THE REİCHENBACH FALL~1.KISIM

1K 86 28
                                    

Sherlock son zamanlarda aldığı davalar sayesinde iyice ünlenmişti. Gazetelerde daha sık görünüyordu.

John'un bloğunun da bunda büyük bir payı vardı elbette. Çeşitli ödüller alıyorlardı. Genellikle benim de yardımım dokunuyordu.

İnsanlar benim varlığını bilmedikleri için John ve Sherlock arasında bir şeyler olduğunu düşünüyordu.

Kısa süreliğine Moriarty'nin bizi rahat bıraktığını düşünmüştük.

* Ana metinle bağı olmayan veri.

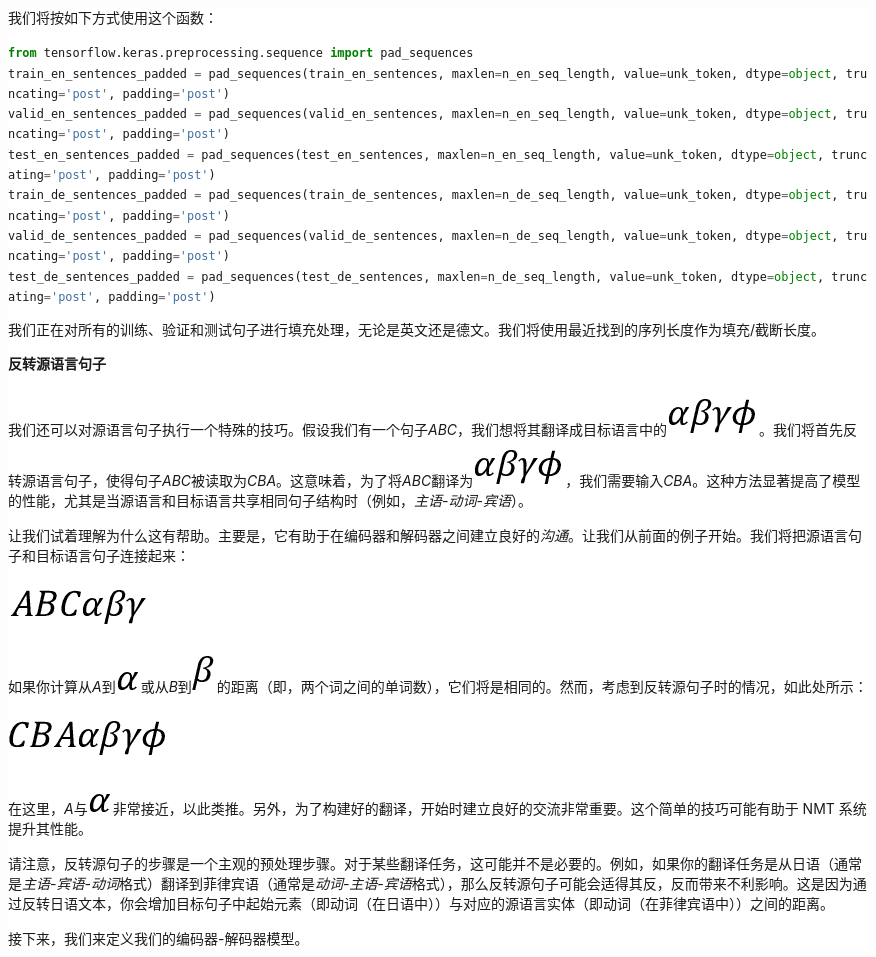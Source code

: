 我们将按如下方式使用这个函数：

```py
from tensorflow.keras.preprocessing.sequence import pad_sequences
train_en_sentences_padded = pad_sequences(train_en_sentences, maxlen=n_en_seq_length, value=unk_token, dtype=object, truncating='post', padding='post')
valid_en_sentences_padded = pad_sequences(valid_en_sentences, maxlen=n_en_seq_length, value=unk_token, dtype=object, truncating='post', padding='post')
test_en_sentences_padded = pad_sequences(test_en_sentences, maxlen=n_en_seq_length, value=unk_token, dtype=object, truncating='post', padding='post')
train_de_sentences_padded = pad_sequences(train_de_sentences, maxlen=n_de_seq_length, value=unk_token, dtype=object, truncating='post', padding='post')
valid_de_sentences_padded = pad_sequences(valid_de_sentences, maxlen=n_de_seq_length, value=unk_token, dtype=object, truncating='post', padding='post')
test_de_sentences_padded = pad_sequences(test_de_sentences, maxlen=n_de_seq_length, value=unk_token, dtype=object, truncating='post', padding='post') 
```

我们正在对所有的训练、验证和测试句子进行填充处理，无论是英文还是德文。我们将使用最近找到的序列长度作为填充/截断长度。

**反转源语言句子**

我们还可以对源语言句子执行一个特殊的技巧。假设我们有一个句子*ABC*，我们想将其翻译成目标语言中的![](img/B14070_09_036.png)。我们将首先反转源语言句子，使得句子*ABC*被读取为*CBA*。这意味着，为了将*ABC*翻译为![](img/B14070_09_036.png)，我们需要输入*CBA*。这种方法显著提高了模型的性能，尤其是当源语言和目标语言共享相同句子结构时（例如，*主语-动词-宾语*）。

让我们试着理解为什么这有帮助。主要是，它有助于在编码器和解码器之间建立良好的*沟通*。让我们从前面的例子开始。我们将把源语言句子和目标语言句子连接起来：

![](img/B14070_09_038.png)

如果你计算从*A*到![](img/B14070_09_039.png)或从*B*到![](img/B14070_09_040.png)的距离（即，两个词之间的单词数），它们将是相同的。然而，考虑到反转源句子时的情况，如此处所示：

![](img/B14070_09_041.png)

在这里，*A*与![](img/B14070_09_039.png)非常接近，以此类推。另外，为了构建好的翻译，开始时建立良好的交流非常重要。这个简单的技巧可能有助于 NMT 系统提升其性能。

请注意，反转源句子的步骤是一个主观的预处理步骤。对于某些翻译任务，这可能并不是必要的。例如，如果你的翻译任务是从日语（通常是*主语-宾语-动词*格式）翻译到菲律宾语（通常是*动词-主语-宾语*格式），那么反转源句子可能会适得其反，反而带来不利影响。这是因为通过反转日语文本，你会增加目标句子中起始元素（即动词（在日语中））与对应的源语言实体（即动词（在菲律宾语中））之间的距离。

接下来，我们来定义我们的编码器-解码器模型。
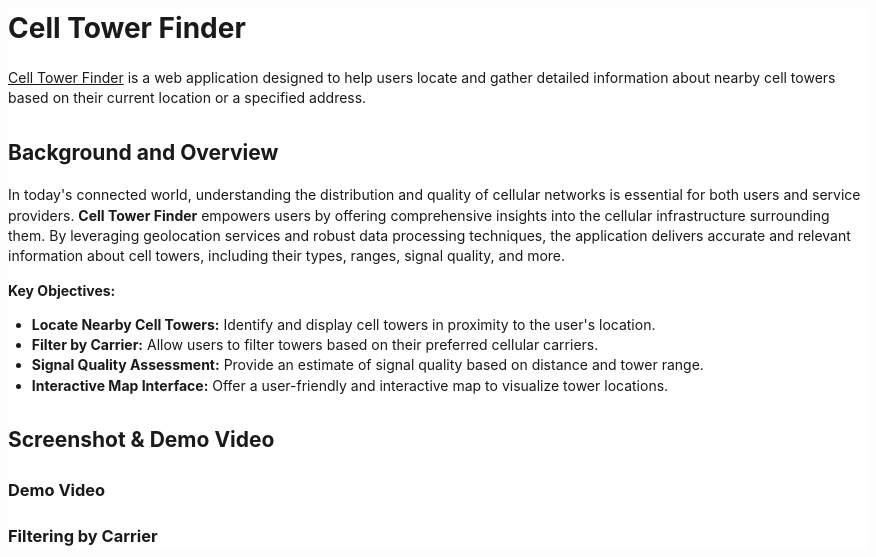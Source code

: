 # Cell Tower Finder

[Cell Tower Finder](https://achuanpeng.pythonanywhere.com/) is a web application designed to help users locate and gather detailed information about nearby cell towers based on their current location or a specified address.

## Background and Overview

In today's connected world, understanding the distribution and quality of cellular networks is essential for both users and service providers. **Cell Tower Finder** empowers users by offering comprehensive insights into the cellular infrastructure surrounding them. By leveraging geolocation services and robust data processing techniques, the application delivers accurate and relevant information about cell towers, including their types, ranges, signal quality, and more.

**Key Objectives:**

- **Locate Nearby Cell Towers:** Identify and display cell towers in proximity to the user's location.
- **Filter by Carrier:** Allow users to filter towers based on their preferred cellular carriers.
- **Signal Quality Assessment:** Provide an estimate of signal quality based on distance and tower range.
- **Interactive Map Interface:** Offer a user-friendly and interactive map to visualize tower locations.

## Screenshot & Demo Video

### Demo Video

<video src="github/media/showcase.mp4" autoplay loop muted width="700"></video>

### Filtering by Carrier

Ancak bir gün -biz Sherlock ile bir mikroskop deneyi yaparken- John bize seslendi.

"Çocuklar!"

Sesi çok endişeliydi.

Sherlock "Şimdi olmaz" diye başından atmaya çalıştı.
John sesi zar zor çıkarak
"Sherlock... O geri döndü"dedi.

Sherlock ile aynı anda kafamızı kaldırdık. Sherlock, John'un elinden telefonu aldı. Yüzünün rengi soldu.

John televizyonu açarken Sherlock'un elinden telefonu aldım. Bu Moriarty'den gelen bir mesajdı.
"GEL VE OYNA" yazıyordu. Televizyonda da Moriarty vardı.

Bir süre sessizce haberleri izledik. Sonra Sherlock gözünü televizyondan ayırmadan "Bu davadan uzak durmanı istiyorum Valentine. Benim için bunu yapar misin?"dedi kısık bir ses ile.

"Neden?"

Sherlock: Bu çok tehlikeli

"Yapma Sherlock!"

Sherlock: Bu konunun şu anda seninle ilgisi yok. John ile de ilgisi yok. Büyük bir planı olmasa boyle bir şey yapmazdı. O... beni yok etmek istiyor. Emin olun bunun için her şeyi yapar.

Sherlock u yok etmek. Bunun için her şeyi yapacak. Bunun düşüncesi bile beni ürpertmeye yetti.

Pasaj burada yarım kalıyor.